**Data excerpts**:
──────────
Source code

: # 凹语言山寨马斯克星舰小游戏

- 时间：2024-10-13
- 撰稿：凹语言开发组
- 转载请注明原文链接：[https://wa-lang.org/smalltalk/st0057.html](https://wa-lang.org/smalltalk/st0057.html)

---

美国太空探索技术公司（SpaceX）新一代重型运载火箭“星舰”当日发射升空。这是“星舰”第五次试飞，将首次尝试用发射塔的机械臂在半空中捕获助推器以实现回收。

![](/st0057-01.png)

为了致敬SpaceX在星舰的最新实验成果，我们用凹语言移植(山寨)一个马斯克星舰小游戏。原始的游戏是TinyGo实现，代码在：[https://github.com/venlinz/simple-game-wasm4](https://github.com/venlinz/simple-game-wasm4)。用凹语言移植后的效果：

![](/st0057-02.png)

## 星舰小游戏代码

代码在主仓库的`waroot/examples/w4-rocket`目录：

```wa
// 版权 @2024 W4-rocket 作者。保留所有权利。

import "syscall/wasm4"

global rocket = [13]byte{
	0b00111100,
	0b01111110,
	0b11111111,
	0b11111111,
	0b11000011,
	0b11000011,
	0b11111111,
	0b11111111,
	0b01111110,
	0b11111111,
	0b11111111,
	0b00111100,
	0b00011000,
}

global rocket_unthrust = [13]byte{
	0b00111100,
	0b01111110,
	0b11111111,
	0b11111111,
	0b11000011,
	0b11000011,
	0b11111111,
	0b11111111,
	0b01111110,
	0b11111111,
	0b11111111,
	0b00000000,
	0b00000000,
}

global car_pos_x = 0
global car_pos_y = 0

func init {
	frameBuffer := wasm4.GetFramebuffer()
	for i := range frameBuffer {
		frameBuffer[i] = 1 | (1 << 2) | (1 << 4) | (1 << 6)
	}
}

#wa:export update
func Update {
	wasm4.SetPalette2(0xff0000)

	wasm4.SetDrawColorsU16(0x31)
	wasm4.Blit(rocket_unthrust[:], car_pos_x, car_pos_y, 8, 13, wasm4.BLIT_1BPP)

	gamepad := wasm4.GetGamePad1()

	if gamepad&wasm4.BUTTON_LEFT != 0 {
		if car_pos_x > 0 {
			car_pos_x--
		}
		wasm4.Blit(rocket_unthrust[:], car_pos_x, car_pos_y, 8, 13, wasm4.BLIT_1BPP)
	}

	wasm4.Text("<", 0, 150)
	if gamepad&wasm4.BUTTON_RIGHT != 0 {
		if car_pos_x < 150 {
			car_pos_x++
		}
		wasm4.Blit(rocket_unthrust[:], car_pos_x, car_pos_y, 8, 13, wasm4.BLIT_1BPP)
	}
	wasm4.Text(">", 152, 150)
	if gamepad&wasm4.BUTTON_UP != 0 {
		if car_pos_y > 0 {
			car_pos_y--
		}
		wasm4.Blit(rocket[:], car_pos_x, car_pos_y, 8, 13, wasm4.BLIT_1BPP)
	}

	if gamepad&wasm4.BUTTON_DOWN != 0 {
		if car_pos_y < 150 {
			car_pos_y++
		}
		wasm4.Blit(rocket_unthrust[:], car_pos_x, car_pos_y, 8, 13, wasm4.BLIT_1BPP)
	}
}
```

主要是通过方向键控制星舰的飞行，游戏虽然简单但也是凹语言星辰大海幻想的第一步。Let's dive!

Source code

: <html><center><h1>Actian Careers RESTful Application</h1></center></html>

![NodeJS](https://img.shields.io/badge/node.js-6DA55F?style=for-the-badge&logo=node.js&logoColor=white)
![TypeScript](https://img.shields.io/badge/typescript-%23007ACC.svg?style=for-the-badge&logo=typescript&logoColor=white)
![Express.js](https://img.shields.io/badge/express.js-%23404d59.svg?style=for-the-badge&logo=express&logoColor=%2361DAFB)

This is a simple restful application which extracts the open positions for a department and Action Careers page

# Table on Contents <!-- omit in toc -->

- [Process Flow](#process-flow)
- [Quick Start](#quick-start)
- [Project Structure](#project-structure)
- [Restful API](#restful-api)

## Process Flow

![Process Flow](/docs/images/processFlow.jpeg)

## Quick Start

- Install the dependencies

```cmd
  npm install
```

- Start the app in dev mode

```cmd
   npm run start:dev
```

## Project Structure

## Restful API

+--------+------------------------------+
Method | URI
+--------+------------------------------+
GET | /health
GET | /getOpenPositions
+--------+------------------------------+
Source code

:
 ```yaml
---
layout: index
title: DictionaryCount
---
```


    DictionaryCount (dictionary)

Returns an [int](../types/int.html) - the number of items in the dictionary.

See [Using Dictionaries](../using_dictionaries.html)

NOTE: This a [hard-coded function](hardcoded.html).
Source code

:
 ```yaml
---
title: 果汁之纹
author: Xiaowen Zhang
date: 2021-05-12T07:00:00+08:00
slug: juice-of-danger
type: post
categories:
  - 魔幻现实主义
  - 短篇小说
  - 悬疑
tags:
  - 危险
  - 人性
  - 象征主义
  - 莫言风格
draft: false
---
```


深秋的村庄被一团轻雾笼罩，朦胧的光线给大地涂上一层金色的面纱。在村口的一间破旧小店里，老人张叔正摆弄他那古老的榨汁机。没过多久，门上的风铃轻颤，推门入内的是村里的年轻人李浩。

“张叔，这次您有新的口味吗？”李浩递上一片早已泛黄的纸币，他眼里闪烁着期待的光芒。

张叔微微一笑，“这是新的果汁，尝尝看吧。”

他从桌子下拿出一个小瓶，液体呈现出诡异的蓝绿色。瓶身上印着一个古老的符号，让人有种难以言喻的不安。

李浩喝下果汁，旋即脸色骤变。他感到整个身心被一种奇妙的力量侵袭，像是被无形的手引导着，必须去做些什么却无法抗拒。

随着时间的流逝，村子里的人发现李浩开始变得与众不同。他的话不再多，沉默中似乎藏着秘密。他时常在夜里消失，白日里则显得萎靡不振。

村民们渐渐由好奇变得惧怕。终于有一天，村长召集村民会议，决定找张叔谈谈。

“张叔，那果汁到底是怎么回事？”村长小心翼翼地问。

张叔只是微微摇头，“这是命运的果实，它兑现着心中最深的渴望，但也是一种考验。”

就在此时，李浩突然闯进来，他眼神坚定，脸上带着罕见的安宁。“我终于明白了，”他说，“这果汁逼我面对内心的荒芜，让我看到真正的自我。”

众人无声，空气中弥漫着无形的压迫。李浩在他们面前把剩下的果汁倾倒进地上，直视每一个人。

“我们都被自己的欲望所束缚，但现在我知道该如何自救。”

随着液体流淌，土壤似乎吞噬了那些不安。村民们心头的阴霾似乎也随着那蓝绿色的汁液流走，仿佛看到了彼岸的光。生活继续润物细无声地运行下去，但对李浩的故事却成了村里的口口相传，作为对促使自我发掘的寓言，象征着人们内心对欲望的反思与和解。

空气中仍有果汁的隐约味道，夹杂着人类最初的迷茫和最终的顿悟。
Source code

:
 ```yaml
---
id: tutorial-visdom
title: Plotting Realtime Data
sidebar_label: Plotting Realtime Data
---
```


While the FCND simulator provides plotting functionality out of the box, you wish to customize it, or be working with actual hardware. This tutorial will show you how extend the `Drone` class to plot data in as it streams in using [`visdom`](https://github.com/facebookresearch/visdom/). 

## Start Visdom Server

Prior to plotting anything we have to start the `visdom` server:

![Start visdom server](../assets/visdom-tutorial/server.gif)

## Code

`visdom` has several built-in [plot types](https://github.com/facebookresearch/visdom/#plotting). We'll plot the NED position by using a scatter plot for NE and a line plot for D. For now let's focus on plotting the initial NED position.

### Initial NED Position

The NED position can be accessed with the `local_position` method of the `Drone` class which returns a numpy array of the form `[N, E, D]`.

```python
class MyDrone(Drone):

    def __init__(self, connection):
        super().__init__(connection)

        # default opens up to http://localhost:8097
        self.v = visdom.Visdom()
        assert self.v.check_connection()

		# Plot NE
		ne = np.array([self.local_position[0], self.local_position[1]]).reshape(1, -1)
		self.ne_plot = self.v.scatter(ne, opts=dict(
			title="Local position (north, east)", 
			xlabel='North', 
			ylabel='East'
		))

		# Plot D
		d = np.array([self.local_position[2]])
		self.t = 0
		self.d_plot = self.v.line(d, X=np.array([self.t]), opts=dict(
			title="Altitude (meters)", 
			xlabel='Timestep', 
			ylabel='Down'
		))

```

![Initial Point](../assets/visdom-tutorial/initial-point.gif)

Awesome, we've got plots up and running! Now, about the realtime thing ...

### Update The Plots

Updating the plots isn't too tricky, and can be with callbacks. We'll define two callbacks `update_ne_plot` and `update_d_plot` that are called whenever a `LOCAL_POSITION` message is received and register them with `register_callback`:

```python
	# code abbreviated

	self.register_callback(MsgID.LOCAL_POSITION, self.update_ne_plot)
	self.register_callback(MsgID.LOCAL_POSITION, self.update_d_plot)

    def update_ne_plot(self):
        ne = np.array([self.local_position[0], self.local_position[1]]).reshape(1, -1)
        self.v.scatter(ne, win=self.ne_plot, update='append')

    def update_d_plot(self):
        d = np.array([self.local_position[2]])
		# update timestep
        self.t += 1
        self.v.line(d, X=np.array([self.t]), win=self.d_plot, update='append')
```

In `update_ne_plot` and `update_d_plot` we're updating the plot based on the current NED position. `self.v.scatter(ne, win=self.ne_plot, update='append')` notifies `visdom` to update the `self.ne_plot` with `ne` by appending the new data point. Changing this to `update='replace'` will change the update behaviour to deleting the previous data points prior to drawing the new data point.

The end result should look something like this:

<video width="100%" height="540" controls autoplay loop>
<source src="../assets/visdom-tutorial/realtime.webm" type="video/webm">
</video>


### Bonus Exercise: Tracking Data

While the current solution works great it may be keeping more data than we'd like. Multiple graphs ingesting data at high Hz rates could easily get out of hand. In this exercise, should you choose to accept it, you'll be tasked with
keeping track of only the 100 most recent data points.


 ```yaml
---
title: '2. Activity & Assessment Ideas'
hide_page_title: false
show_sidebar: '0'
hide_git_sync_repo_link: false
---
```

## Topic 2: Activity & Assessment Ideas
──────────
**Aim of the exercise**:
Copy out all lines of the listing above that include "class".

**Response below**:
While the FCND simulator provides plotting functionality out of the box, you wish to customize it, or be working with actual hardware. This tutorial will show you how extend the `Drone` class to plot data in as it streams in using [`visdom`](https://github.com/facebookresearch/visdom/). 
The NED position can be accessed with the `local_position` method of the `Drone` class which returns a numpy array of the form `[N, E, D]`.
class MyDrone(Drone):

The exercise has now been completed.